The Investment Column: Mitchells & Butlers sees profits ahead through smoky times

Liontrust Asset Management; Synergy

Edited,Andrew Dewson
Wednesday 30 May 2007 00:00 BST
Comments

Our view: Take profits

Share price: 892p (+27.5p)

It is just over a year since the property tycoon Robert Tchenguiz attempted to buy Mitchells & Butlers, the pub and bar operator, for 550p per share. Wisely, shareholders rejected that offer. The stock now stands at a 60 per cent premium to the bid, making it one of the best performers in the mid-caps over the past 12 months and winning the company a place in the FTSE 100.

Last Tuesday's results were solid if not spectacular. The company reported an interim profit of £89m, £2m lower than in the first half of last year, as revenue from its estate of 2,000 pubs rose 12.2 per cent to £995m.

The real buzz about the company is its plans for its real estate assets.
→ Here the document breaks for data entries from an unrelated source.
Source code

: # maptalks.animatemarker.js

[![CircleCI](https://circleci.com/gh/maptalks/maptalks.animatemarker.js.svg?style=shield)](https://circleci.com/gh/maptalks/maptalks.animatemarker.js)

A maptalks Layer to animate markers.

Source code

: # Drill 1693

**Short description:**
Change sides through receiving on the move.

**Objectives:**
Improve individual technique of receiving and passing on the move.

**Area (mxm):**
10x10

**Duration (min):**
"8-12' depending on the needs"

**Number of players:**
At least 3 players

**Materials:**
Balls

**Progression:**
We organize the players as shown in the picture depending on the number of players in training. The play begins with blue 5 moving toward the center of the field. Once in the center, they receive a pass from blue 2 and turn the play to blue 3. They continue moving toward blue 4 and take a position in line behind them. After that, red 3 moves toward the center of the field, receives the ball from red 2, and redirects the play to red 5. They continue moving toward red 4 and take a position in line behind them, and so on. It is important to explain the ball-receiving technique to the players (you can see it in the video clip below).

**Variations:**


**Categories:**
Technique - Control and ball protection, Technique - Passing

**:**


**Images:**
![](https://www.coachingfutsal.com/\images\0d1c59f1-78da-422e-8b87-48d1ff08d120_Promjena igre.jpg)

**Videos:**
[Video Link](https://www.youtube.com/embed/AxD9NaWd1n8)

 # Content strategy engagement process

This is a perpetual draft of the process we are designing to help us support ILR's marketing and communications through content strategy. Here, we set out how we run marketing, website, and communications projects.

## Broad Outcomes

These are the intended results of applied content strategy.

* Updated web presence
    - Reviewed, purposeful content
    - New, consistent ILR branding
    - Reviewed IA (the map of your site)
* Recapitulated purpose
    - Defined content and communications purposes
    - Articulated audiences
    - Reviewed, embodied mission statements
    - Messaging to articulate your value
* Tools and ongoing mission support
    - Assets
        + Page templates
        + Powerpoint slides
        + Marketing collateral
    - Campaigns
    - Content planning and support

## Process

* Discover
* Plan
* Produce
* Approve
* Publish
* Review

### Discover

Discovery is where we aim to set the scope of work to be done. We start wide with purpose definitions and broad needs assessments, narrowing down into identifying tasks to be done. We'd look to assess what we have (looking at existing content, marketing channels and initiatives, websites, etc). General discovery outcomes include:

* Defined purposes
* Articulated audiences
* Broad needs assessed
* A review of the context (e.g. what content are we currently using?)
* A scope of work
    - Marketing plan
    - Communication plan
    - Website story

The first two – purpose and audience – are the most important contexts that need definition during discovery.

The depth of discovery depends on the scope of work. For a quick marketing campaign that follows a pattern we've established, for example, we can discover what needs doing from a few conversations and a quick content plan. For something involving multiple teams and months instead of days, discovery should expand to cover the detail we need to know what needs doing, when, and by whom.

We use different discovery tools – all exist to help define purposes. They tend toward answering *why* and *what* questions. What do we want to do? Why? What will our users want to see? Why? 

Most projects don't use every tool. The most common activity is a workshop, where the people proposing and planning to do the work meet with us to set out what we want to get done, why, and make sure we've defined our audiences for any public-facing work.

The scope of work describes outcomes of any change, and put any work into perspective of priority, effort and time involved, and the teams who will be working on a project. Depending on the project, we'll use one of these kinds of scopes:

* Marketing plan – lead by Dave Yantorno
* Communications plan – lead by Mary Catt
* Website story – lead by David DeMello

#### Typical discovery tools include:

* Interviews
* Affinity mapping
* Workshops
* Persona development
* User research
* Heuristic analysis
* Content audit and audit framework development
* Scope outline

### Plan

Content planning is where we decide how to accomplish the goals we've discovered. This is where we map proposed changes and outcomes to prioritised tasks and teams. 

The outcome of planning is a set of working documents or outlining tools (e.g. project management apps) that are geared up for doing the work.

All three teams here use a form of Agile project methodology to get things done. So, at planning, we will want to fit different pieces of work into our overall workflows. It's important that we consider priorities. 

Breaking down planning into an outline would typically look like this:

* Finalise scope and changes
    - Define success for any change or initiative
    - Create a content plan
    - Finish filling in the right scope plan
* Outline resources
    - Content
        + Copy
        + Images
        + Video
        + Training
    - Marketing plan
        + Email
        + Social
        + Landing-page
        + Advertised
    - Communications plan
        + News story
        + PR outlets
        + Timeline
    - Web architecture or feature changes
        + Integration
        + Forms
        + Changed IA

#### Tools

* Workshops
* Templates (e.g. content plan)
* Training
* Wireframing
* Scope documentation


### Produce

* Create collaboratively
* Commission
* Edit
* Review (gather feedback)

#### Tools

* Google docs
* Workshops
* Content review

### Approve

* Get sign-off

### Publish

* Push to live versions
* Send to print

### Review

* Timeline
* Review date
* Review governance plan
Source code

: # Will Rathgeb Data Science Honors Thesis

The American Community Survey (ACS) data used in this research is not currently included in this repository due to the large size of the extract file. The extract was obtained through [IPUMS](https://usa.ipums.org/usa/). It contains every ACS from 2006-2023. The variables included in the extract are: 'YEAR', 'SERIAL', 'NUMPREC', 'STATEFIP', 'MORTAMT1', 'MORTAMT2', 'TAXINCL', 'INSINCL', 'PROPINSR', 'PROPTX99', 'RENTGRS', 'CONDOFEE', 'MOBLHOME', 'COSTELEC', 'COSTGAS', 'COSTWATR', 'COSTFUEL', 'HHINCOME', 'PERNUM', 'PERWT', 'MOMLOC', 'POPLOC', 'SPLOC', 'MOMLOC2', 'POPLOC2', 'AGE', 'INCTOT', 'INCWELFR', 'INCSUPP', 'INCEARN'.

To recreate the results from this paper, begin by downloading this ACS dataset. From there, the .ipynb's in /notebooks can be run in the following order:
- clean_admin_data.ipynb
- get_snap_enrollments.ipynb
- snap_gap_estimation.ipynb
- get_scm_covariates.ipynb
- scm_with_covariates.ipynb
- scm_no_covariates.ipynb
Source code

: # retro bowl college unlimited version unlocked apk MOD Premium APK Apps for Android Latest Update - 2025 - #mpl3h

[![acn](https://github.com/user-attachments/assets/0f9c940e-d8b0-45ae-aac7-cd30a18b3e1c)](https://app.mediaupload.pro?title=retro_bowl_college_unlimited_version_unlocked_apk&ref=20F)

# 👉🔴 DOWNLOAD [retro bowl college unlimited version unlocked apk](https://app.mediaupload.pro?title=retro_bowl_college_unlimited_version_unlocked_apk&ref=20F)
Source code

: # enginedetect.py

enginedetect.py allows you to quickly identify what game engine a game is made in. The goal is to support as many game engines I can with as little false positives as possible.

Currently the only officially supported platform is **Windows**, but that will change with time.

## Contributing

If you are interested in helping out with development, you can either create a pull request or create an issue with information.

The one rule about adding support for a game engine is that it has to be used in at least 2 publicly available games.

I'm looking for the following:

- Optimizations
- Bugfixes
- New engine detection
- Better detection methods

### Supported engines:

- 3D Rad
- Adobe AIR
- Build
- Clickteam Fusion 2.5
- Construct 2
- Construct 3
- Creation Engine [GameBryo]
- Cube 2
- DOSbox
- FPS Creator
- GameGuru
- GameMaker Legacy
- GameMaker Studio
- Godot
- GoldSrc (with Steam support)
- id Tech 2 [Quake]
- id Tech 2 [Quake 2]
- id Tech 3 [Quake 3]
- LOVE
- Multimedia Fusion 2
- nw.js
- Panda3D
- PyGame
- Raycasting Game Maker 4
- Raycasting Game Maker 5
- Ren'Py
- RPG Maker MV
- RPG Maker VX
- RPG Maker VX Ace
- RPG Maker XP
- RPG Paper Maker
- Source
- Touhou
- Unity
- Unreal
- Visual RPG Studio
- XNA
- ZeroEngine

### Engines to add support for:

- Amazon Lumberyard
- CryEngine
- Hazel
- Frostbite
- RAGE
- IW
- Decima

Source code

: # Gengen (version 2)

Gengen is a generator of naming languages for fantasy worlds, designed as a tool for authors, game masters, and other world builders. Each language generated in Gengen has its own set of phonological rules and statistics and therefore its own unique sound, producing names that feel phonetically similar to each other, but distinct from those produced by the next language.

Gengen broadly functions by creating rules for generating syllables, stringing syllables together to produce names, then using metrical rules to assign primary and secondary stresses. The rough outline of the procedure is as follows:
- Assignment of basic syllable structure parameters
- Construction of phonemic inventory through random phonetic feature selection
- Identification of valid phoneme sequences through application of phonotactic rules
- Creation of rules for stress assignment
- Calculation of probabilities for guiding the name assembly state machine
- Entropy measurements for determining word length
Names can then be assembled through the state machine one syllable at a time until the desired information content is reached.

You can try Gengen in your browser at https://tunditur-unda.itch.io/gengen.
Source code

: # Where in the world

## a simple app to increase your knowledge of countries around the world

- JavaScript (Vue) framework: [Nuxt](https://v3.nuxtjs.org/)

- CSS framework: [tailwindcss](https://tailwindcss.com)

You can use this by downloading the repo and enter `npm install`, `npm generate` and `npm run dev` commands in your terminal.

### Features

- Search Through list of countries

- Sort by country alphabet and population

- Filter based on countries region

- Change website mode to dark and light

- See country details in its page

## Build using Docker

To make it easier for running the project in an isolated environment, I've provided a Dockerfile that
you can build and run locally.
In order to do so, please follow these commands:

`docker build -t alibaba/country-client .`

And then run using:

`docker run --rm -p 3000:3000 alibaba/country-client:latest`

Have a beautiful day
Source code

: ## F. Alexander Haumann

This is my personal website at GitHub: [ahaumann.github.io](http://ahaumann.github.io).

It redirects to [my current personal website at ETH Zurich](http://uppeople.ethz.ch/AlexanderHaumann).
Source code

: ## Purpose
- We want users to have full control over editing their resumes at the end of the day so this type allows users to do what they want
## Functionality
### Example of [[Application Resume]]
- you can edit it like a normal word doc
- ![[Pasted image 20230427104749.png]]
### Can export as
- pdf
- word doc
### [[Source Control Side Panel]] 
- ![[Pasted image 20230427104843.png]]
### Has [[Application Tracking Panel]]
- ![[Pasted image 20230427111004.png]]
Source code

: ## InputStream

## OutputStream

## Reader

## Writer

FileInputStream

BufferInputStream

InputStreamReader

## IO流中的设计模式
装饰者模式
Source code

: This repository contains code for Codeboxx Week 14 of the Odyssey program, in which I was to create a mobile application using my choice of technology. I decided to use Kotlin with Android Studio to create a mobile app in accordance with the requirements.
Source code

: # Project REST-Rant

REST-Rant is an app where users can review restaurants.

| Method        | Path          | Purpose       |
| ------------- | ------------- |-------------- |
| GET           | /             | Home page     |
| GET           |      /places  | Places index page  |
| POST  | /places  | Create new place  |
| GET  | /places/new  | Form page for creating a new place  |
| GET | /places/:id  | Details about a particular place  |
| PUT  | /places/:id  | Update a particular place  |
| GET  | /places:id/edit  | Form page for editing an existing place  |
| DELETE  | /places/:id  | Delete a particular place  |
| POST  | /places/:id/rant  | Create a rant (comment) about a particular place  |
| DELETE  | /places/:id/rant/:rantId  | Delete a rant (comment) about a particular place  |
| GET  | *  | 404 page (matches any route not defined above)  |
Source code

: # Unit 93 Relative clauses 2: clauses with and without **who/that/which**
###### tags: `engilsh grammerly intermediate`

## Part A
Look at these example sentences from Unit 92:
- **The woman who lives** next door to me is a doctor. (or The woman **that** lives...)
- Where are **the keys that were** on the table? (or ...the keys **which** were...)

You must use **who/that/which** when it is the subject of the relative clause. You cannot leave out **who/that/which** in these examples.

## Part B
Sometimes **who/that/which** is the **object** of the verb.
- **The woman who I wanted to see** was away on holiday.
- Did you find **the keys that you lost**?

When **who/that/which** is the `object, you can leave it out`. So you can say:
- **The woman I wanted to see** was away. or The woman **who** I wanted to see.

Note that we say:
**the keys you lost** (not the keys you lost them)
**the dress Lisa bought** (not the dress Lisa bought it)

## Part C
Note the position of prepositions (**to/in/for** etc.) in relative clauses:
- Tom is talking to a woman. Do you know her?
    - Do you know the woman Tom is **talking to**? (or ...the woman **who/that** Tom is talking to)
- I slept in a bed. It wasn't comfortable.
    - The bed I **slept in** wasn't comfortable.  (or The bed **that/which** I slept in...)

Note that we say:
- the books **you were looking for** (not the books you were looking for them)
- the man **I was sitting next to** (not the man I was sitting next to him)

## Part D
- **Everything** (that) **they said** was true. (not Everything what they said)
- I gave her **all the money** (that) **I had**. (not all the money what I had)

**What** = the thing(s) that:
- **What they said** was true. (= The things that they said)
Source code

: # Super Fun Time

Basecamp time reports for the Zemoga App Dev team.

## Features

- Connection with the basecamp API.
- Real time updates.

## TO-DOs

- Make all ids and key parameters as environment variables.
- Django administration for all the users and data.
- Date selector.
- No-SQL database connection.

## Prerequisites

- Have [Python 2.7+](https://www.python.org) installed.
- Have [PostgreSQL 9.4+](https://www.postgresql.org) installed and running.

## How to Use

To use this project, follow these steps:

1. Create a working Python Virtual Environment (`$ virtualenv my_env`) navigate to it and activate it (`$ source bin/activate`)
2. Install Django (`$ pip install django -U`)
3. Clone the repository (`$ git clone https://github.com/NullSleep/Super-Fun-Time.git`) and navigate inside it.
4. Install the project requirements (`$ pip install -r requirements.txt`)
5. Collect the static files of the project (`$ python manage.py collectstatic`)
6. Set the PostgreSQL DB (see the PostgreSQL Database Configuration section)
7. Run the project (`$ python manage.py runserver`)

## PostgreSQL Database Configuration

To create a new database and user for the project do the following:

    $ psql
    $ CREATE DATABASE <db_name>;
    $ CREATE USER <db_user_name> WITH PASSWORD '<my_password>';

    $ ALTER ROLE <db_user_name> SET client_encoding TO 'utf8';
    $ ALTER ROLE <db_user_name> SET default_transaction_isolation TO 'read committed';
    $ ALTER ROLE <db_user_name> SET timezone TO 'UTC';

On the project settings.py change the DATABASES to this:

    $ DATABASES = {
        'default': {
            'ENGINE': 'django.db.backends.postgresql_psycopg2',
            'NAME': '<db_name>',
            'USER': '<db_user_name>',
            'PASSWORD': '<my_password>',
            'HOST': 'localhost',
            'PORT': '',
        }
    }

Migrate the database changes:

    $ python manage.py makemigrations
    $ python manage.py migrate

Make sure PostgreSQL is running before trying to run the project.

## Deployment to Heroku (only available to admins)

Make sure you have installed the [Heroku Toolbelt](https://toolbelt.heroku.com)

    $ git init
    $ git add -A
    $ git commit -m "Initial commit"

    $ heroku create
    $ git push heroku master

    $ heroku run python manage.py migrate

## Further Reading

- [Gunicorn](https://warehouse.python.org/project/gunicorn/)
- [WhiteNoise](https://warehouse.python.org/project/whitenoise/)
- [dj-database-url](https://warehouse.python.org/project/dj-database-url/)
Rather than convert into a real estate investment trust, as many investors had hoped and some of its rivals have done, M&B is exploring a 50-50 joint venture with Mr Tchenguiz's investment vehicle, R20. The company will transfer up to 50 per cent of M&B's estate into the joint venture, if it goes ahead, which according to M&B will crystallise a substantial proportion of its portfolio at historically high yields.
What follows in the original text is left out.